As I was firing and watching my tracers, I started to notice that my rounds were rising off the target, and in time I was firing into the air above them. Still, they bullets kept rising higher and higher, and I had no idea why.
“Hey idiot, what the HELL are you doing, firing into the air like that!? Get back on target, NOW!”

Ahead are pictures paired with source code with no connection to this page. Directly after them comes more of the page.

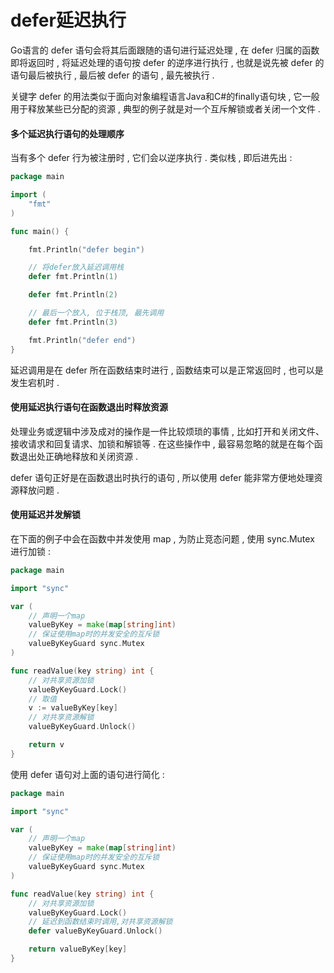 # defer延迟执行

Go语言的 defer 语句会将其后面跟随的语句进行延迟处理 , 在 defer 归属的函数即将返回时 , 将延迟处理的语句按 defer 的逆序进行执行 , 也就是说先被 defer 的语句最后被执行 , 最后被 defer 的语句 , 最先被执行 .

关键字 defer 的用法类似于面向对象编程语言Java和C\#的finally语句块 , 它一般用于释放某些已分配的资源 , 典型的例子就是对一个互斥解锁或者关闭一个文件 .

#### 多个延迟执行语句的处理顺序

当有多个 defer 行为被注册时 , 它们会以逆序执行 . 类似栈 , 即后进先出 :

```go
package main

import (
    "fmt"
)

func main() {

    fmt.Println("defer begin")

    // 将defer放入延迟调用栈
    defer fmt.Println(1)

    defer fmt.Println(2)

    // 最后一个放入, 位于栈顶, 最先调用
    defer fmt.Println(3)

    fmt.Println("defer end")
}
```

延迟调用是在 defer 所在函数结束时进行 , 函数结束可以是正常返回时 , 也可以是发生宕机时 .

#### 使用延迟执行语句在函数退出时释放资源

处理业务或逻辑中涉及成对的操作是一件比较烦琐的事情 , 比如打开和关闭文件、接收请求和回复请求、加锁和解锁等 . 在这些操作中 , 最容易忽略的就是在每个函数退出处正确地释放和关闭资源 .

defer 语句正好是在函数退出时执行的语句 , 所以使用 defer 能非常方便地处理资源释放问题 .

#### 使用延迟并发解锁

在下面的例子中会在函数中并发使用 map , 为防止竞态问题 , 使用 sync.Mutex 进行加锁 :

```go
package main

import "sync"

var (
    // 声明一个map
    valueByKey = make(map[string]int)
    // 保证使用map时的并发安全的互斥锁
    valueByKeyGuard sync.Mutex
)

func readValue(key string) int {
    // 对共享资源加锁
    valueByKeyGuard.Lock()
    // 取值
    v := valueByKey[key]
    // 对共享资源解锁
    valueByKeyGuard.Unlock()

    return v
}
```

使用 defer 语句对上面的语句进行简化 : 

```go
package main

import "sync"

var (
	// 声明一个map
	valueByKey = make(map[string]int)
	// 保证使用map时的并发安全的互斥锁
	valueByKeyGuard sync.Mutex
)

func readValue(key string) int {
	// 对共享资源加锁
	valueByKeyGuard.Lock()
	// 延迟到函数结束时调用,对共享资源解锁
	defer valueByKeyGuard.Unlock()

	return valueByKey[key]
}
```




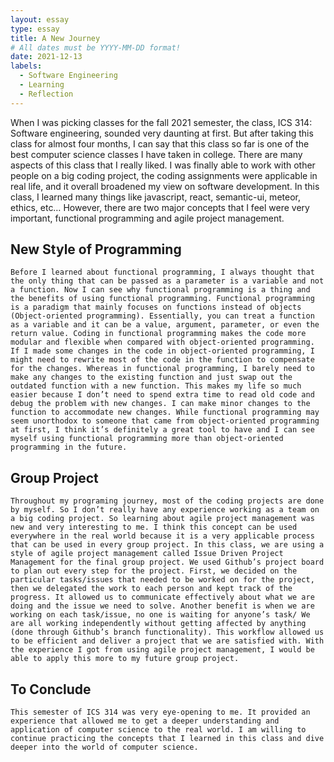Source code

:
 ```yaml
---
layout: essay
type: essay
title: A New Journey
# All dates must be YYYY-MM-DD format!
date: 2021-12-13
labels:
  - Software Engineering
  - Learning
  - Reflection
---
```


When I was picking classes for the fall 2021 semester, the class, ICS 314: Software engineering, sounded very daunting at first. But after taking this class for almost four months, I can say that this class so far is one of the best computer science classes I have taken in college. There are many aspects of this class that I really liked. I was finally able to work with other people on a big coding project, the coding assignments were applicable in real life, and it overall broadened my view on software development. In this class, I learned many things like javascript, react, semantic-ui, meteor, ethics, etc… However, there are two major concepts that I feel were very important, functional programming and agile project management. 

## New Style of Programming
	Before I learned about functional programming, I always thought that the only thing that can be passed as a parameter is a variable and not a function. Now I can see why functional programming is a thing and the benefits of using functional programming. Functional programming is a paradigm that mainly focuses on functions instead of objects (Object-oriented programming). Essentially, you can treat a function as a variable and it can be a value, argument, parameter, or even the return value. Coding in functional programming makes the code more modular and flexible when compared with object-oriented programming. If I made some changes in the code in object-oriented programming, I might need to rewrite most of the code in the function to compensate for the changes. Whereas in functional programming, I barely need to make any changes to the existing function and just swap out the outdated function with a new function. This makes my life so much easier because I don’t need to spend extra time to read old code and debug the problem with new changes. I can make minor changes to the function to accommodate new changes. While functional programming may seem unorthodox to someone that came from object-oriented programming at first, I think it’s definitely a great tool to have and I can see myself using functional programming more than object-oriented programming in the future.
	
## Group Project
	Throughout my programing journey, most of the coding projects are done by myself. So I don’t really have any experience working as a team on a big coding project. So learning about agile project management was new and very interesting to me. I think this concept can be used everywhere in the real world because it is a very applicable process that can be used in every group project. In this class, we are using a style of agile project management called Issue Driven Project Management for the final group project. We used Github’s project board to plan out every step for the project. First, we decided on the particular tasks/issues that needed to be worked on for the project, then we delegated the work to each person and kept track of the progress. It allowed us to communicate effectively about what we are doing and the issue we need to solve. Another benefit is when we are working on each task/issue, no one is waiting for anyone’s task/ We are all working independently without getting affected by anything (done through Github’s branch functionality). This workflow allowed us to be efficient and deliver a project that we are satisfied with. With the experience I got from using agile project management, I would be able to apply this more to my future group project.
	
## To Conclude
	This semester of ICS 314 was very eye-opening to me. It provided an experience that allowed me to get a deeper understanding and application of computer science to the real world. I am willing to continue practicing the concepts that I learned in this class and dive deeper into the world of computer science.
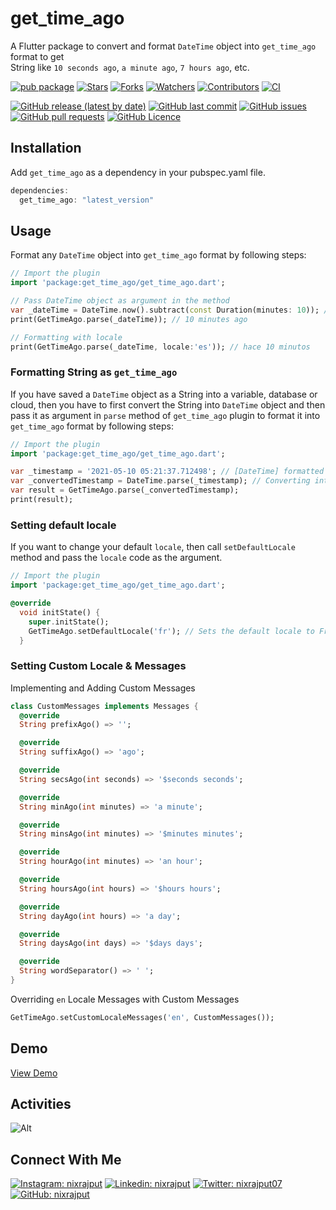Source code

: # get_time_ago

A Flutter package to convert and format `DateTime` object into `get_time_ago` format to get  
String like `10 seconds ago`, `a minute ago`, `7 hours ago`, etc.

[![pub package](https://img.shields.io/pub/v/get_time_ago.svg?label=Version)][pub]
[![Stars](https://img.shields.io/github/stars/nixrajput/get-time-ago?label=Stars)][repo]
[![Forks](https://img.shields.io/github/forks/nixrajput/get-time-ago?label=Forks)][repo]
[![Watchers](https://img.shields.io/github/watchers/nixrajput/get-time-ago?label=Watchers)][repo]
[![Contributors](https://img.shields.io/github/contributors/nixrajput/get-time-ago?label=Contributors)][repo]
[![CI](https://github.com/nixrajput/get-time-ago/workflows/CI/badge.svg)][pub]

[![GitHub release (latest by date)](https://img.shields.io/github/v/release/nixrajput/get-time-ago?label=Latest)][releases]
[![GitHub last commit](https://img.shields.io/github/last-commit/nixrajput/get-time-ago?label=Last+Commit)][repo]
[![GitHub issues](https://img.shields.io/github/issues/nixrajput/get-time-ago?label=Issues)][issues]
[![GitHub pull requests](https://img.shields.io/github/issues-pr/nixrajput/get-time-ago?label=Pull+Requests)][pulls]
[![GitHub Licence](https://img.shields.io/github/license/nixrajput/get-time-ago?label=Licence)][license]

## Installation

Add `get_time_ago` as a dependency in your pubspec.yaml file.

```dart
dependencies:
  get_time_ago: "latest_version"
```

## Usage

Format any `DateTime` object into `get_time_ago` format by following steps:

```dart
// Import the plugin
import 'package:get_time_ago/get_time_ago.dart';

// Pass DateTime object as argument in the method
var _dateTime = DateTime.now().subtract(const Duration(minutes: 10)); // [DateTime] object
print(GetTimeAgo.parse(_dateTime)); // 10 minutes ago

// Formatting with locale
print(GetTimeAgo.parse(_dateTime, locale:'es')); // hace 10 minutos
```

### Formatting String as `get_time_ago`

If you have saved a `DateTime` object as a String into a variable, database or cloud, then you have to
first convert the String into `DateTime` object and then pass it as argument in `parse` method of
`get_time_ago` plugin to format it into `get_time_ago` format by following steps:

```dart
// Import the plugin
import 'package:get_time_ago/get_time_ago.dart';

var _timestamp = '2021-05-10 05:21:37.712498'; // [DateTime] formatted as String.
var _convertedTimestamp = DateTime.parse(_timestamp); // Converting into [DateTime] object
var result = GetTimeAgo.parse(_convertedTimestamp); 
print(result);
```

### Setting default locale

If you want to change your default `locale`, then call `setDefaultLocale` method and pass the
`locale` code as the argument.

```dart
// Import the plugin
import 'package:get_time_ago/get_time_ago.dart';

@override
  void initState() {
    super.initState();
    GetTimeAgo.setDefaultLocale('fr'); // Sets the default locale to French
  }
```

### Setting Custom Locale & Messages

Implementing and Adding Custom Messages

```dart
class CustomMessages implements Messages {
  @override
  String prefixAgo() => '';

  @override
  String suffixAgo() => 'ago';

  @override
  String secsAgo(int seconds) => '$seconds seconds';

  @override
  String minAgo(int minutes) => 'a minute';

  @override
  String minsAgo(int minutes) => '$minutes minutes';

  @override
  String hourAgo(int minutes) => 'an hour';

  @override
  String hoursAgo(int hours) => '$hours hours';

  @override
  String dayAgo(int hours) => 'a day';

  @override
  String daysAgo(int days) => '$days days';

  @override
  String wordSeparator() => ' ';
}
```

Overriding `en` Locale Messages with Custom Messages

```dart
GetTimeAgo.setCustomLocaleMessages('en', CustomMessages());
```

## Demo

[View Demo](https://nixrajput.github.io/get-time-ago)

## Activities

![Alt](https://repobeats.axiom.co/api/embed/cbde7baa03c95d2e3261af1fa679d94570341b08.svg "Repobeats analytics image")

## Connect With Me

[![Instagram: nixrajput](https://img.shields.io/badge/nixrajput-141430?logo=Instagram&logoColor=fff)][instagram]
[![Linkedin: nixrajput](https://img.shields.io/badge/nixrajput-141430?logo=Linkedin&logoColor=fff)][linkedin]
[![Twitter: nixrajput07](https://img.shields.io/badge/nixrajput07-141430?logo=Twitter&logoColor=fff)][twitter]
[![GitHub: nixrajput](https://img.shields.io/badge/nixrajput-141430?logo=Github&logoColor=fff)][github]

[pub]: https://pub.dev/packages/get_time_ago
[github]: https://github.com/nixrajput
[facebook]: https://facebook.com/nixrajput07
[twitter]: https://twitter.com/nixrajput07
[instagram]: https://instagram.com/nixrajput
[linkedin]: https://linkedin.com/in/nixrajput
[releases]: https://github.com/nixrajput/get-time-ago/releases
[repo]: https://github.com/nixrajput/get-time-ago
[issues]: https://github.com/nixrajput/get-time-ago/issues
[license]: https://github.com/nixrajput/get-time-ago/blob/master/LICENSE.md
[pulls]: https://github.com/nixrajput/get-time-ago/pulls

“Roger, sergeant!” I realized that I’d been sliding backwards down the berm, so I quickly snatched up the SAW, straddled the berm, and shoulder fired the rest of the time. Out on the roadside, the IEDs detonated. Our best guess they’d pre-rigged them and one of us got lucky and hit the det cord or the primer. It was silent again.
“Well, let’s go do a post-blast [post-blast analysis].” We carefully approached the IED site and started looking around.
“Hell,” said my sergeant bemusedly. “There’s nothing here to bring back. I guess they all got blown into tiny pieces when the rounds went off.”
At my feet, I found a hand, but that’s about it. “Sergeant, there’s a hand here, if you want to take that.” He walked over.
Looking around briefly, he nudged it into the ditch with the toe of his boot. “Yup, nothing to bring back.”
“Roger, sergeant.” What was anybody going to do with just a hand, anyway?
As we drove back to base that night, my team leader looked over at me. “You did a good job out there tonight, high speed. Real good. Well, except for shooting into the air like a dumbass. That was retarded. Don’t ever do it again; got it?”
“Roger, sergeant.” No mercy. It didn’t really matter, though. The road was secure.